The day after General Motors confirmed the crisis in American manufacturing by offering early retirement packages to nearly all its remaining US workers, Barack Obama toured one of the Midwest's largest GM plants. The senator from Illinois stood before the assembled United Auto Workers in Janesville, Wisconsin, and presented himself as something radically new: a likely Democratic presidential nominee who understands the role that flawed trade policies have played in the rapid loss of industrial jobs and who wants to make things right.
Unlike Bill Clinton, Al Gore and John Kerry, who in the past four presidential elections carried the banner of the party that is supposed to be on the side of American workers, Obama declared in Janesville that pacts like NAFTA and the permanent normalization of trade relations with China had failed.

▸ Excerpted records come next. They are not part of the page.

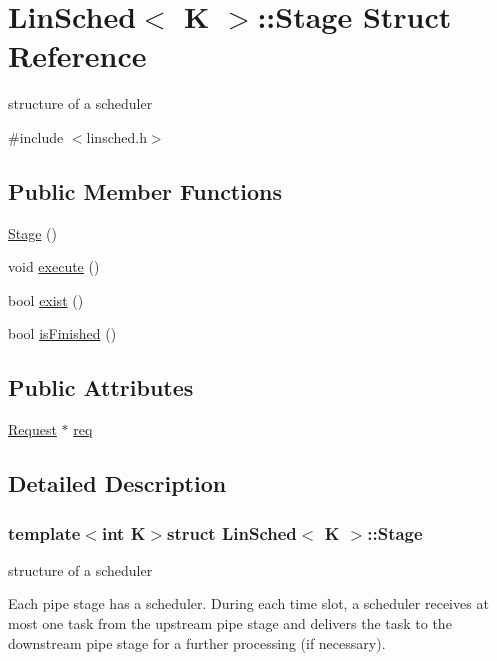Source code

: \hypertarget{structLinSched_1_1Stage}{\section{Lin\-Sched$<$ K $>$\-:\-:Stage Struct Reference}
\label{structLinSched_1_1Stage}
}


structure of a scheduler  




{\ttfamily \#include $<$linsched.\-h$>$}

\subsection*{Public Member Functions}
\begin{DoxyCompactItemize}
\item 
\hyperlink{structLinSched_1_1Stage_a1e4341763fc70357367999ae7f9682c7}{Stage} ()
\item 
void \hyperlink{structLinSched_1_1Stage_a2e767f63c4ff0075840ae34406e23300}{execute} ()
\item 
bool \hyperlink{structLinSched_1_1Stage_a6e16d68a7c557c90508ed5c0bfdfec0a}{exist} ()
\item 
bool \hyperlink{structLinSched_1_1Stage_a6558188e3a26d6437ccab35484d02bff}{is\-Finished} ()
\end{DoxyCompactItemize}
\subsection*{Public Attributes}
\begin{DoxyCompactItemize}
\item 
\hyperlink{structLinSched_1_1Request}{Request} $\ast$ \hyperlink{structLinSched_1_1Stage_a9dcc76b40dedb5d6d49fc913989c1bd1}{req}
\end{DoxyCompactItemize}


\subsection{Detailed Description}
\subsubsection*{template$<$int K$>$struct Lin\-Sched$<$ K $>$\-::\-Stage}

structure of a scheduler 

Each pipe stage has a scheduler. During each time slot, a scheduler receives at most one task from the upstream pipe stage and delivers the task to the downstream pipe stage for a further processing (if necessary). 

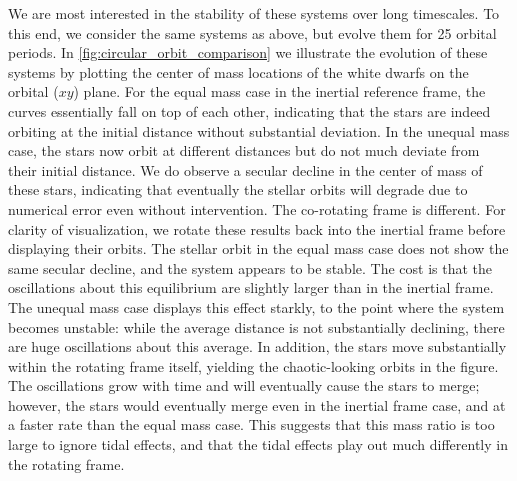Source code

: \documentclass[iop]{../emulateapj}
\begin{document}
\capstartfalse

\capstarttrue

We are most interested in the stability of these systems over long
timescales. To this end, we consider the same systems as above, but
evolve them for 25 orbital periods. In
\autoref{fig:circular_orbit_comparison} we illustrate the evolution of
these systems by plotting the center of mass locations of the white
dwarfs on the orbital ($xy$) plane. For the equal mass case in the
inertial reference frame, the curves essentially fall on top of each
other, indicating that the stars are indeed orbiting at the initial
distance without substantial deviation. In the unequal mass case, the
stars now orbit at different distances but do not much deviate from
their initial distance. We do observe a secular decline in the center
of mass of these stars, indicating that eventually the stellar orbits
will degrade due to numerical error even without intervention. The
co-rotating frame is different.  For clarity of visualization, we
rotate these results back into the inertial frame before displaying
their orbits.  The stellar orbit in the equal mass case does not show
the same secular decline, and the system appears to be
stable. The cost is that the oscillations about this
equilibrium are slightly larger than in the inertial frame. The
unequal mass case displays this effect starkly, to the point where the system 
becomes unstable: while the average distance is not substantially declining, 
there are huge oscillations about this
average. In addition, the stars move substantially within the rotating
frame itself, yielding the chaotic-looking orbits in the figure. The
oscillations grow with time and will eventually cause the stars to
merge; however, the stars would eventually merge even in the inertial
frame case, and at a faster rate than the equal mass case. This
suggests that this mass ratio is too large to ignore tidal effects,
and that the tidal effects play out much differently in the rotating
frame.
\end{document}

"We are not standing on the brink of recession due to forces beyond our control.... It was a failure of leadership and imagination in Washington--the culmination of decades of decisions that were made or put off without regard to the realities of a global economy and the growing inequality it's produced," Obama explained. His speech reframed his approach to economic issues--which had tended to disappoint fair-trade activists, especially after he endorsed, along with Hillary Clinton, the recent Peru Free Trade Agreement. "It's a Washington where decades of trade deals like NAFTA and China have been signed with plenty of protections for corporations and their profits but none for our environment or our workers, who've seen factories shut their doors and millions of jobs disappear."